The first victim, a 17-year-old Denver youth named Michael Sean O'Fallon, was killed on July 17. O'Fallon had been on a solo hitchhiking trip across the U.S. and Canada before his enrollment at college at the time of his murder. He had consumed both alcohol and Valium before he was strangled to death. O'Fallon's nude, body was discarded ten miles south of Salem. O'Fallon was listed on Kraft's scorecard as "Portland Denver", and his camera—inscribed with his mother's initials—was later found in Kraft's garage. The following day, Kraft is believed to have killed a 30-year-old Vietnam veteran named Larry Eugene Parks, whose body—clothed but missing both belt and shoelaces—was found beside a freeway shoulder in the city of Woodburn. Parks was listed as "Portland Elk" on Kraft's scorecard; he had ingested a toxic level of Valium and Tylenol before he was strangled to death with a ligature.
On September 3, 1980, one month after Kraft's return to California from Oregon, the bound body of a 19-year-old Marine named Robert Wyatt Loggins was found discarded in a trash bag close to the El Toro Marine air base. Loggins had last been seen alive by two fellow Marines close to the Pacific Coast Highway on August 23. Photographs—and the negatives—subsequently found in Kraft's possession show Loggins in Kraft's living room slumped fully clothed on his sofa, apparently intoxicated, and in various nude, pornography postures. All these pictures depict Loggins with his eyes closed; it is unknown whether the victim was alive or dead when they were taken..
On April 10, 1981, the body of a 17-year-old youth named Michael Cluck was found beside the Interstate 5 freeway close to Goshen, Oregon.

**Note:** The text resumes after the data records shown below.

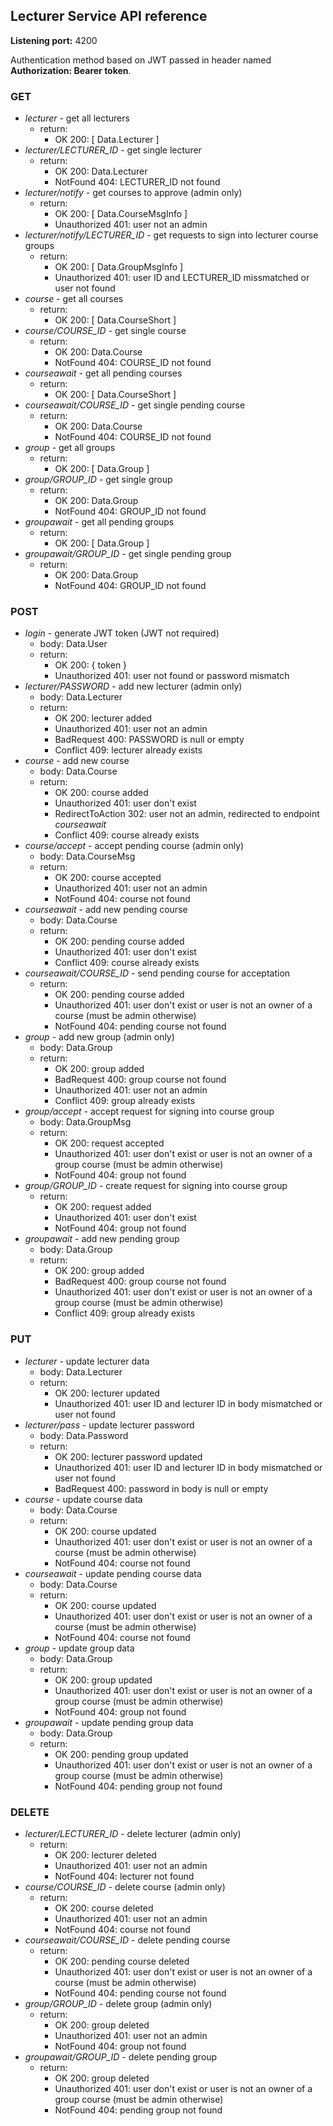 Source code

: ## Lecturer Service API reference

**Listening port:** 4200

Authentication method based on JWT passed in header named **Authorization: Bearer token**. 

### GET
  - *lecturer* - get all lecturers
    - return:
      - OK 200: [ Data.Lecturer ]
  - *lecturer/LECTURER_ID* - get single lecturer
    - return:
      - OK 200: Data.Lecturer
      - NotFound 404: LECTURER_ID not found
  - *lecturer/notify* - get courses to approve (admin only)
    - return:
      - OK 200: [ Data.CourseMsgInfo ]
      - Unauthorized 401: user not an admin
  - *lecturer/notify/LECTURER_ID* - get requests to sign into lecturer course groups
    - return:
      - OK 200: [ Data.GroupMsgInfo ]
      - Unauthorized 401: user ID and LECTURER_ID missmatched or user not found
  - *course* - get all courses
    - return:
      - OK 200: [ Data.CourseShort ]
  - *course/COURSE_ID* - get single course
    - return:
      - OK 200: Data.Course
      - NotFound 404: COURSE_ID not found
  - *courseawait* - get all pending courses
    - return:
      - OK 200: [ Data.CourseShort ]
  - *courseawait/COURSE_ID* - get single pending course
    - return:
      - OK 200: Data.Course
      - NotFound 404: COURSE_ID not found
  - *group* - get all groups
    - return:
      - OK 200: [ Data.Group ]
  - *group/GROUP_ID* - get single group
    - return:
      - OK 200: Data.Group
      - NotFound 404: GROUP_ID not found
  - *groupawait* - get all pending groups
    - return:
      - OK 200: [ Data.Group ]
  - *groupawait/GROUP_ID* - get single pending group
    - return:
      - OK 200: Data.Group
      - NotFound 404: GROUP_ID not found

### POST
  - *login* - generate JWT token (JWT not required)
    - body: Data.User
    - return:
      - OK 200: { token }
      - Unauthorized 401: user not found or password mismatch
  - *lecturer/PASSWORD* - add new lecturer (admin only)
    - body: Data.Lecturer
    - return:
      - OK 200: lecturer added
      - Unauthorized 401: user not an admin
      - BadRequest 400: PASSWORD is null or empty
      - Conflict 409: lecturer already exists
  - *course* - add new course
    - body: Data.Course
    - return:
      - OK 200: course added
      - Unauthorized 401: user don't exist
      - RedirectToAction 302: user not an admin, redirected to endpoint *courseawait*
      - Conflict 409: course already exists
  - *course/accept* - accept pending course (admin only)
    - body: Data.CourseMsg
    - return:
      - OK 200: course accepted
      - Unauthorized 401: user not an admin
      - NotFound 404: course not found
  - *courseawait* - add new pending course
    - body: Data.Course
    - return:
      - OK 200: pending course added
      - Unauthorized 401: user don't exist
      - Conflict 409: course already exists
  - *courseawait/COURSE_ID* - send pending course for acceptation
    - return:
      - OK 200: pending course added
      - Unauthorized 401: user don't exist or user is not an owner of a course (must be admin otherwise)
      - NotFound 404: pending course not found
  - *group* - add new group (admin only)
    - body: Data.Group
    - return:
      - OK 200: group added
      - BadRequest 400: group course not found
      - Unauthorized 401: user not an admin
      - Conflict 409: group already exists
  - *group/accept* - accept request for signing into course group
    - body: Data.GroupMsg
    - return:
      - OK 200: request accepted
      - Unauthorized 401: user don't exist or user is not an owner of a  group course (must be admin otherwise)
      - NotFound 404: group not found
  - *group/GROUP_ID* - create request for signing into course group
    - return:
      - OK 200: request added
      - Unauthorized 401: user don't exist
      - NotFound 404: group not found
  - *groupawait* - add new pending group
    - body: Data.Group
    - return:
      - OK 200: group added
      - BadRequest 400: group course not found
      - Unauthorized 401: user don't exist or user is not an owner of a  group course (must be admin otherwise)
      - Conflict 409: group already exists

### PUT
  - *lecturer* - update lecturer data
    - body: Data.Lecturer
    - return:
      - OK 200: lecturer updated
      - Unauthorized 401: user ID and lecturer ID in body mismatched or user not found
  - *lecturer/pass* - update lecturer password
    - body: Data.Password
    - return:
      - OK 200: lecturer password updated
      - Unauthorized 401: user ID and lecturer ID in body mismatched or user not found
      - BadRequest 400: password in body is null or empty
  - *course* - update course data
    - body: Data.Course
    - return:
      - OK 200: course updated
      - Unauthorized 401: user don't exist or user is not an owner of a course (must be admin otherwise)
      - NotFound 404: course not found
  - *courseawait* - update pending course data
    - body: Data.Course
    - return:
      - OK 200: course updated
      - Unauthorized 401: user don't exist or user is not an owner of a course (must be admin otherwise)
      - NotFound 404: course not found
  - *group* - update group data
    - body: Data.Group
    - return:
      - OK 200: group updated
      - Unauthorized 401: user don't exist or user is not an owner of a group course (must be admin otherwise)
      - NotFound 404: group not found
  - *groupawait* - update pending group data
    - body: Data.Group
    - return:
      - OK 200: pending group updated
      - Unauthorized 401: user don't exist or user is not an owner of a group course (must be admin otherwise)
      - NotFound 404: pending group not found

### DELETE
  - *lecturer/LECTURER_ID* - delete lecturer (admin only)
    - return:
      - OK 200: lecturer deleted
      - Unauthorized 401: user not an admin
      - NotFound 404: lecturer not found
  - *course/COURSE_ID* - delete course (admin only)
    - return:
      - OK 200: course deleted
      - Unauthorized 401: user not an admin
      - NotFound 404: course not found
  - *courseawait/COURSE_ID* - delete pending course
    - return:
      - OK 200: pending course deleted
      - Unauthorized 401: user don't exist or user is not an owner of a course (must be admin otherwise)
      - NotFound 404: pending course not found
  - *group/GROUP_ID* - delete group (admin only)
    - return:
      - OK 200: group deleted
      - Unauthorized 401: user not an admin
      - NotFound 404: group not found
  - *groupawait/GROUP_ID* - delete pending group
    - return:
      - OK 200: group deleted
      - Unauthorized 401: user don't exist or user is not an owner of a group course (must be admin otherwise)
      - NotFound 404: pending group not found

Cluck had been abducted while hitchhiking from Kent, Washington, to Bakersfield, California, the day prior to his body being discovered. Thirty-one blunt-force blows to the head had destroyed the back of his skull, killing the youth. Cluck had also been sodomized and savagely beaten, kicked, and scoured. Cluck is believed to have been recorded on Kraft's scorecard as "Portland Blood" due to the extensive blood and debris found at the murder scene. At the time of the murder, Kraft had once again been sent on assignment to Oregon by his employers. In addition, on the day Cluck's body was discovered, Kraft visited a Lane County hospital to receive treatment for a bruised foot.
Four months after Cluck's murder, on August 20, 1981, the partially clothed body of 17-year-old male prostitute Christopher Allen Williams was found in the San Bernardino Mountains. Williams had ingested both phenobarbital and benzodiazepine, and was found with tissue paper lodged deep in his nostrils, causing him to Choking on his own mucus..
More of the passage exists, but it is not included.